Stored data
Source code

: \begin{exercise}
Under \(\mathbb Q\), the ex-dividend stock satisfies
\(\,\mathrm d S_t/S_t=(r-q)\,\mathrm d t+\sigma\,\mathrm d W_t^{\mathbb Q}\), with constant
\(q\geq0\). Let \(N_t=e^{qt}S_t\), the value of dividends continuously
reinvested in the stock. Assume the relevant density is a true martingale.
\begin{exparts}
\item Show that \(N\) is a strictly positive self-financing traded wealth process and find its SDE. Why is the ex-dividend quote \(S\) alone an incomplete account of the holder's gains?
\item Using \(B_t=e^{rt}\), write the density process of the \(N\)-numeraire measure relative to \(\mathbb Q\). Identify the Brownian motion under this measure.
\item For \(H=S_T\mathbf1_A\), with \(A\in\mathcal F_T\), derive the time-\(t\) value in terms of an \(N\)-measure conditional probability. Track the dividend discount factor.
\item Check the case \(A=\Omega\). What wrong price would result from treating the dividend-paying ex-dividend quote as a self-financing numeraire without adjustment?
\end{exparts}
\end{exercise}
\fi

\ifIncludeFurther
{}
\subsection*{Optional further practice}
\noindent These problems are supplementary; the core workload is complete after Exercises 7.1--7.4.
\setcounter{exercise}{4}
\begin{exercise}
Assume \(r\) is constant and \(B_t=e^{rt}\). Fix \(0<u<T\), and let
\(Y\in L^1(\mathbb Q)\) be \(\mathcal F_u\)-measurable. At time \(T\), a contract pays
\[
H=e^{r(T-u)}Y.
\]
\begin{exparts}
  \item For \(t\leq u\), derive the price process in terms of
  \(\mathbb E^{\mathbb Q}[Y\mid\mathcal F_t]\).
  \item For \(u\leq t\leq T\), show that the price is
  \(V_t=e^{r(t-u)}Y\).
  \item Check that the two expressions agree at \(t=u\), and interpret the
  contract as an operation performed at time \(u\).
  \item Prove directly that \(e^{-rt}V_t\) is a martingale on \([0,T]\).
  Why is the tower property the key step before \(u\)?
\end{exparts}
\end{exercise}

---

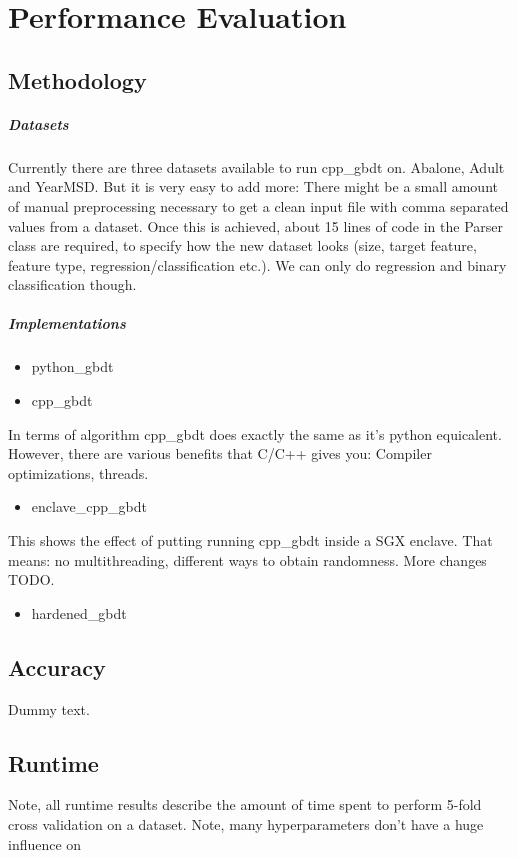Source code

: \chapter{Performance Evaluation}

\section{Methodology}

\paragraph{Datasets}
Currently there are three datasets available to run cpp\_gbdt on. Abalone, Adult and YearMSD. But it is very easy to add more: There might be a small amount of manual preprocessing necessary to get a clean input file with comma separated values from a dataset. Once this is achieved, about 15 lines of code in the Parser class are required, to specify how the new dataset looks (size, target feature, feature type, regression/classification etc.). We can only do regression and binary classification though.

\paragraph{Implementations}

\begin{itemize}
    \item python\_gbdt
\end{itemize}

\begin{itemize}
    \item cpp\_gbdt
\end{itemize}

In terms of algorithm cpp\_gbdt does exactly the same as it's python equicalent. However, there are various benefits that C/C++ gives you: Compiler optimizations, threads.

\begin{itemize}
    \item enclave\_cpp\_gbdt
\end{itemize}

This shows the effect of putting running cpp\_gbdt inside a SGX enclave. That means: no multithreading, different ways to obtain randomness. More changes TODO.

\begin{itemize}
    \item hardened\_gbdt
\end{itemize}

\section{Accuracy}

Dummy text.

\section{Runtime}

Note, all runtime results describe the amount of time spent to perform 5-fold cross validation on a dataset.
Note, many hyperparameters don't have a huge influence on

» **WORK INSTRUCTION**: With the first line being the one containing "Dummy text." and the last line the one containing "Note, many hyperparameters", transcribe exactly the lines above that fall in that range.

» **ANSWER TO THIS PROBLEM**:
Dummy text.

\section{Runtime}

Note, all runtime results describe the amount of time spent to perform 5-fold cross validation on a dataset.
Note, many hyperparameters don't have a huge influence on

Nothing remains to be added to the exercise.